Where is my COVID-19 vaccine?

COVID-19 is upon us and has been for a while now, and everybody appears to be waiting on the edge of their seats for a vaccine. In pandemic movies, other than Contagion, vaccines or cures are somewhat easily produced within the length of a film by a handful of people in a basement or hideout somewhere, but that is not a realistic representation of the vaccine development process. Creating a vaccine usually takes more than 10 years and can cost up to $500 million. To understand why the time and monetary cost of vaccine development is so great, you need to know what goes into the development of a vaccine.

What is a vaccine?

Google’s English Dictionary defines a vaccine as, “A substance used to stimulate the production of antibodies and provide immunity against one or several diseases, prepared from the causative agent of a disease, its products, or a synthetic substitute, treated to act as an antigen without inducing the disease.” This can be a mouthful to the uninitiated. If the body’s immune system is compared to an army, the vaccine would be using a mock-up of a newly discovered enemy (that has never before seen weapons, camouflage and technologies) to train your army to combat the enemy so that if it ever encounters the real deal, it would be a piece of cake to deal with.

How do you develop a vaccine?

Developing a vaccine traditionally has 5 stages. During the initial stage, researchers develop about 100 vaccine candidates that get whittled down during the subsequent testing stages to 1 candidate.

  • Discovery Research

During this phase potential vaccines are identified by their ability to elicit an immune response in a laboratory setting. Using the army analogy, this stage would test the mock-up’s ability to be detected by the army. This phase usually takes 2-5 years.

  • Pre-clinical Stage

This stage is the first stage where the vaccine candidates are tested on animals and other laboratory models. The purpose is to determine whether the potential vaccine would bring harm if given to humans. Again, using the analogy of the army, this would be to test if the mock-up itself is not harmful to the country and the army that defends it. It would not be wise to use a mock-up that could be as dangerous as the enemy itself. This stage takes about 2 years.

  • Clinical Development

This stage is broken up into an additional 3 stages and is the first stage where testing on humans is done.

  1. Phase I: During this phase, only 10-50 people are used in trials to determine whether it is safe for human use. This phase takes about 2 years
  2. Phase II: During this phase, hundreds of people are used in trials to help researchers understand the human immune response to the potential vaccines. Questions the researchers would like to get answers to would include, do most people develop antibodies to the vaccine? Do people develop an adverse immune response to the potential vaccines? This phase takes 2-3 years.
  3. Phase III: During this phase, thousands of people are used in trials to test whether the potential vaccines protect against the pathogen it is meant to protect against. In the army analogy, this would test that if the army fights and destroys the mock-up it would mean it should also successfully fight and destroy the new enemy. Vaccines could fail at this stage if the pathogen changes so fast that the vaccine doesn’t even look like the pathogen. This phase takes 5-10 years. There are currently 6 COVID-19 potential vaccines in this phase.
  • Regulatory Review and Approval

Most countries have boards or councils where medications and vaccines are registered to enable pharmaceutical companies to manufacture, distribute and sell their products. During this phase, the companies would submit their data and information from the previous testing phases to the relevant councils to have their vaccines approved. This stage takes up to 2 years.

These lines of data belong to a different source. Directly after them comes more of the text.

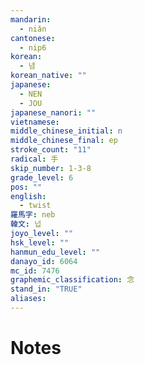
 ```yaml
---
mandarin:
  - niǎn
cantonese:
  - nip6
korean:
  - 념
korean_native: ""
japanese:
  - NEN
  - JOU
japanese_nanori: ""
vietnamese:
middle_chinese_initial: n
middle_chinese_final: ep
stroke_count: "11"
radical: 手
skip_number: 1-3-8
grade_level: 6
pos: ""
english:
  - twist
羅馬字: neb
韓文: 넙
joyo_level: ""
hsk_level: ""
hanmun_edu_level: ""
danayo_id: 6064
mc_id: 7476
graphemic_classification: 念
stand_in: "TRUE"
aliases:
---
```


# Notes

  • Manufacturing and Delivery

This is the stage at which we will start to have access to the vaccine. This requires specialist factories that are heavily regulated and expensive. It should be noted that vaccines for every person on the planet cannot be manufactured at the same time so it should be expected that it would be made available to people in a staggered manner e.g. medical professionals and vulnerable people, then people in areas where the pathogen is spreading fast and then the rest of us.

Is a COVID-19 vaccine going to take 10 years?

No. The reaction to the COVID-19 pandemic has been unprecedented and a vaccine is expected to be developed in 12-18 months. Currently, information among researchers are shared relatively freely, so researchers can build on each other’s work. There are also a lot more funding available and governments are willing to rush the approval of the vaccines. This means that a COVID-19 vaccine will be developed much faster than other vaccines have been developed.

What is vaccine nationalism?

That is when the governments of the countries who developed or produced the vaccine try to keep the vaccine within the country by taking measures such as preventing the export of the vaccines. The World Health Organization has launched an initiative, the ACT-Accelerator, which aims to accelerate development, production and equitable access to COVID-19 treatments, tests and vaccines. This initiative has already been undersigned by New Zealand, Canada, France, United Kingdom, Saudi Arabia, Austria, Belgium, Morocco, Italy, Germany, Norway, Spain and South Africa. It is notable that the USA, Russia and China have not undersigned the initiative and that only 1 of the potential vaccines, that has reached phase III of the clinical trials, are not from one of these three countries.

Is the Russian vaccine credible?

It is unlikely that the vaccine Russia announced middle August has proceeded through the required test stages. It remains to be seen if the vaccine would indeed protect people from COVID-19 infection.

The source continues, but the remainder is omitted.